High Interest Savings Account Rates

Choosing the best savings account boils down to the two most important factors: a high interest rate and customer service. Obviously you’d like to have the highest interest rate since you’d like to be earning the most money as possible on your investment – you don’t want to lose purchasing power and have your buying power eaten up by inflation, if you can avoid it.

Customer service is also important. Service factors such as being able to access your accounts through an easy to use and reliable website become important. Also being able to engage with a customer service representative easily is important for responding to your questions. This is another vote for trying out different banks – to make sure that you are comfortable with a financial institution prior to socking a sizeable chunk of your money.

So I’ve scoured the web by researching “high interest savings account,” “high yield savings account” and “money market account” and here are the offers that I was able to aggregate. All of these accounts are FDIC Insured.

All rates provided are current as of November 10, 2010.

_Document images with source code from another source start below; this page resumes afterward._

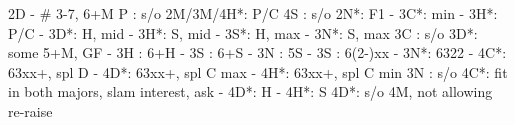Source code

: 2D - # 3-7, 6+M
P  : s/o
2M/3M/4H*: P/C
4S : s/o
2N*: F1
   - 3C*: min
        - 3H*: P/C 
   - 3D*: H, mid
   - 3H*: S, mid
   - 3S*: H, max
   - 3N*: S, max
3C : s/o
3D*: some 5+M, GF
   - 3H : 6+H
        - 3S : 6+S
        - 3N : 5S
   - 3S : 6(2-)xx
   - 3N*: 6322
   - 4C*: 63xx+, spl D
   - 4D*: 63xx+, spl C max
   - 4H*: 63xx+, spl C min
3N : s/o
4C*: fit in both majors, slam interest, ask
   - 4D*: H
   - 4H*: S
4D*: s/o 4M, not allowing re-raise

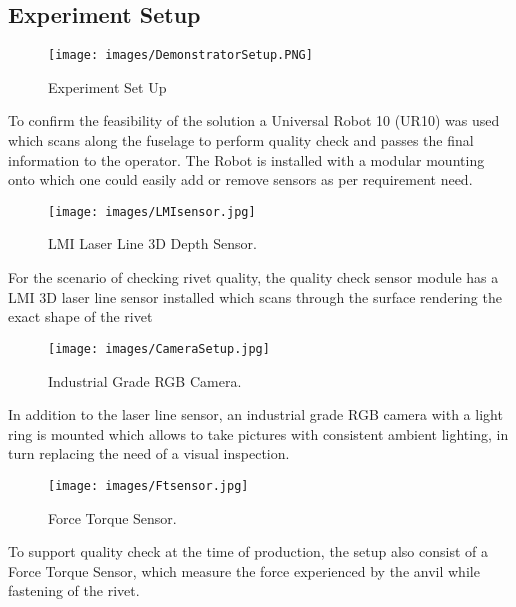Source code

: \documentclass{article}
\begin{document}
\subsection{Experiment Setup}


\begin{figure}[H]
        \centering
        \texttt{[image: images/DemonstratorSetup.PNG]}
        \caption{Experiment Set Up }
         \label{fig:ExperimentSetUp}
        \end{figure}

To confirm the feasibility of the solution a Universal Robot 10 (UR10) was used which scans along the fuselage  to perform quality check and passes the final information to the operator. The Robot is installed with a modular mounting onto which one could easily add or remove sensors as per requirement need.



\begin{figure}[H]
        \centering
        \texttt{[image: images/LMIsensor.jpg]}
        \caption{LMI Laser Line 3D Depth Sensor.}
         \label{fig:LMIsensor}
        \end{figure}

For the scenario of checking rivet quality, the quality check sensor module has a LMI 3D laser line sensor installed which scans through the surface rendering the exact shape of the rivet\\


\begin{figure}[H]
        \centering
        \texttt{[image: images/CameraSetup.jpg]}
        \caption{Industrial Grade RGB Camera. }
         \label{fig:cameraSetup}
        \end{figure}
        
In addition to the laser line sensor, an industrial grade RGB camera with a light ring is mounted which allows to take pictures with consistent ambient lighting, in turn replacing the need of a visual inspection.\\


\begin{figure}[H]
        \centering
        \texttt{[image: images/Ftsensor.jpg]}
        \caption{Force Torque Sensor. }
         \label{fig Sensor}
        \end{figure}

To support quality check at the time of production, the setup also consist of a Force Torque Sensor, which measure the force experienced by the anvil while fastening of the rivet.
\end{document}
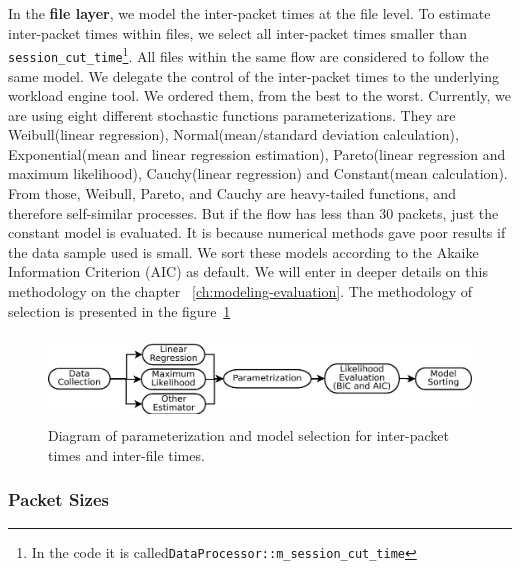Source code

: In the \textbf{file layer}, we model the inter-packet times at the file level. To estimate inter-packet times within files, we select all inter-packet times smaller than \texttt{session\_cut\_time}\footnote{In the code it is called\texttt{DataProcessor::m\_session\_cut\_time} }. All files within the same flow are considered to follow the same model. We delegate the control of the inter-packet times to the underlying workload engine tool. We ordered them, from the best to the worst. Currently, we are using eight different stochastic functions parameterizations. They are Weibull(linear regression), Normal(mean/standard deviation calculation), Exponential(mean and linear regression estimation), Pareto(linear regression and maximum likelihood), Cauchy(linear regression) and Constant(mean calculation). From those, Weibull, Pareto, and Cauchy are heavy-tailed functions, and therefore self-similar processes. But if the flow has less than 30 packets, just the constant model is evaluated. It is because numerical methods gave poor results if the data sample used is small. We sort these models according to the Akaike Information Criterion (AIC) as default\cite{sourcesonoff-paper}\cite{bic-aic-comparision}. We will enter in deeper details on this methodology on the chapter ~\ref{ch:modeling-evaluation}. The methodology of selection is presented in the figure~\ref{fig:model-parameterization}

\begin{figure}[ht!]
    \centering
    \includegraphics[height=0.9in]{figures/ch3/simitar-parametrization}
    \caption{Diagram of parameterization and model selection for inter-packet times and inter-file times.}
    \label{fig:model-parameterization}
\end{figure}


\subsubsection{Packet Sizes}

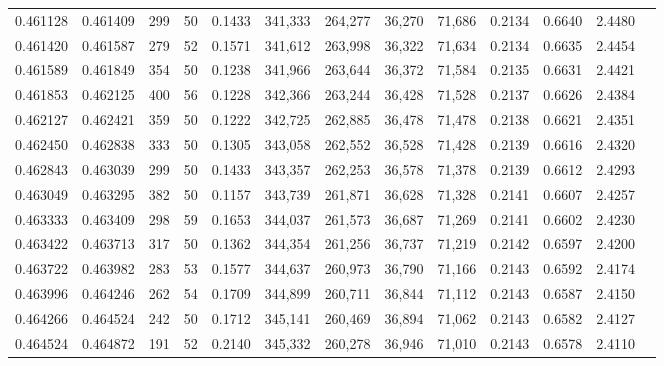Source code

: \begin{tabular}{rrrrrrrrrrrrr}
0.461128 & 0.461409 &    299 &    50 &                                     0.1433 & 341,333 & 264,277 &  36,270 &  71,686 & 0.2134 & 0.6640 & 2.4480 \\
0.461420 & 0.461587 &    279 &    52 &                                     0.1571 & 341,612 & 263,998 &  36,322 &  71,634 & 0.2134 & 0.6635 & 2.4454 \\
0.461589 & 0.461849 &    354 &    50 &                                     0.1238 & 341,966 & 263,644 &  36,372 &  71,584 & 0.2135 & 0.6631 & 2.4421 \\
0.461853 & 0.462125 &    400 &    56 &                                     0.1228 & 342,366 & 263,244 &  36,428 &  71,528 & 0.2137 & 0.6626 & 2.4384 \\
0.462127 & 0.462421 &    359 &    50 &                                     0.1222 & 342,725 & 262,885 &  36,478 &  71,478 & 0.2138 & 0.6621 & 2.4351 \\
0.462450 & 0.462838 &    333 &    50 &                                     0.1305 & 343,058 & 262,552 &  36,528 &  71,428 & 0.2139 & 0.6616 & 2.4320 \\
0.462843 & 0.463039 &    299 &    50 &                                     0.1433 & 343,357 & 262,253 &  36,578 &  71,378 & 0.2139 & 0.6612 & 2.4293 \\
0.463049 & 0.463295 &    382 &    50 &                                     0.1157 & 343,739 & 261,871 &  36,628 &  71,328 & 0.2141 & 0.6607 & 2.4257 \\
0.463333 & 0.463409 &    298 &    59 &                                     0.1653 & 344,037 & 261,573 &  36,687 &  71,269 & 0.2141 & 0.6602 & 2.4230 \\
0.463422 & 0.463713 &    317 &    50 &                                     0.1362 & 344,354 & 261,256 &  36,737 &  71,219 & 0.2142 & 0.6597 & 2.4200 \\
0.463722 & 0.463982 &    283 &    53 &                                     0.1577 & 344,637 & 260,973 &  36,790 &  71,166 & 0.2143 & 0.6592 & 2.4174 \\
0.463996 & 0.464246 &    262 &    54 &                                     0.1709 & 344,899 & 260,711 &  36,844 &  71,112 & 0.2143 & 0.6587 & 2.4150 \\
0.464266 & 0.464524 &    242 &    50 &                                     0.1712 & 345,141 & 260,469 &  36,894 &  71,062 & 0.2143 & 0.6582 & 2.4127 \\
0.464524 & 0.464872 &    191 &    52 &                                     0.2140 & 345,332 & 260,278 &  36,946 &  71,010 & 0.2143 & 0.6578 & 2.4110 \\

\end{tabular}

  • Everbank is currently offering their YieldPledge Money Market Account with a promotional 3 month bonus rate of 2.01%, and a 1.34% first year APY (note that this is on balances only up to $50k – larger balances would have a lower rate). Everbank is an web-only bank and has no physical branches. On the upside, it has been named “Best of the Web” by Forbes, and “Best of Breed, Online Banks” by Money Magazine. They also offer high yield checking and CDs.
  • American Express Bank is offering a competitive 1.30% APY on its High Yield Savings Account. The charge card brand known for its excellent customer service became a bank in 2008, and launched stand-alone savings products in 2009 – they are a newcomer to the deposits scene. This is one I haven’t had experience with – has anyone opened an account or can talk about their experiences here?
  • Sallie Mae Bank is a newcomer to the deposits accounts space – they are much better known as a company that provided federal and private student loans. However in mid-2009 they started offering a savings account and CD product. And you know what – their rate is currently very competitive at 1.30% APY. No minimum balance to earn this rate, and no monthly fees. They also will match up to 10% of UPromise earnings if you have a Upromise account.
  • Discover Bank is currently offering a very competitive 1.25% APY on it’s saving account product. Like American Express, I typically think of Discover for its credit card division, and don’t know much about their service. Does anyone have any input on or experience with Discover Bank?
  • Ally Bank is currently offering 1.19% APY on their online savings account. There are no minimum balance requirements, and no monthly fees associated with this savings account. Ally Bank had its roots in the now defunct GMAC Bank, but it has since done very well and was chosen by Kiplinger as the Best Savings Account for 2009.
  • FNBO Direct is another well-known online bank with a web savings account that is currently offering 1.10% APY with no minimum balance required and no monthly fees. This is the online division of the First National Bank of Omaha (who knew Omaha had such a strong online financial presence!). FNBO Direct was rated the Best Online Savings Account in 2008 by Kiplinger.
  • ING Direct was the first online-only savings account that I signed up for several years back when they were offering to deposit $25 into a savings account just for opening it. Hey, $25 is $25, so I signed up, and found it extremely easy to use. ING Direct is currently offering 1.10% APY on their Orange Savings Account (love that bright orange ball). Although they don’t have the highest rates right now, they’re still higher than many national banks like Bank of America who are offering next to nothing on their rates. I’ve kept them, but am putting most of my money into other accounts with higher rates. They have no minimums and no fees.
  • HSBC Advance is offering a 1.10% APY. They have no minimums and no fees. They used to be called HSBC Direct, and they are also one of the online banks with the strongest reputations.

Savings Account Tip

Many folks including myself have multiple savings accounts to manage their money. I have an online savings account solely dedicated to paying my property taxes at the end of the year – I’ve set up automatic deductions from my checking account on a bi-weekly basis (on the days my direct-deposited paycheck hits) so that the money automatically gets swept from checking into savings before I have a chance to feel like my checking account is nice and full and spend it. It’s a little bit of a trick – but it works. I never go into that account to draw down the cash, and I end up with enough to pay my property taxes.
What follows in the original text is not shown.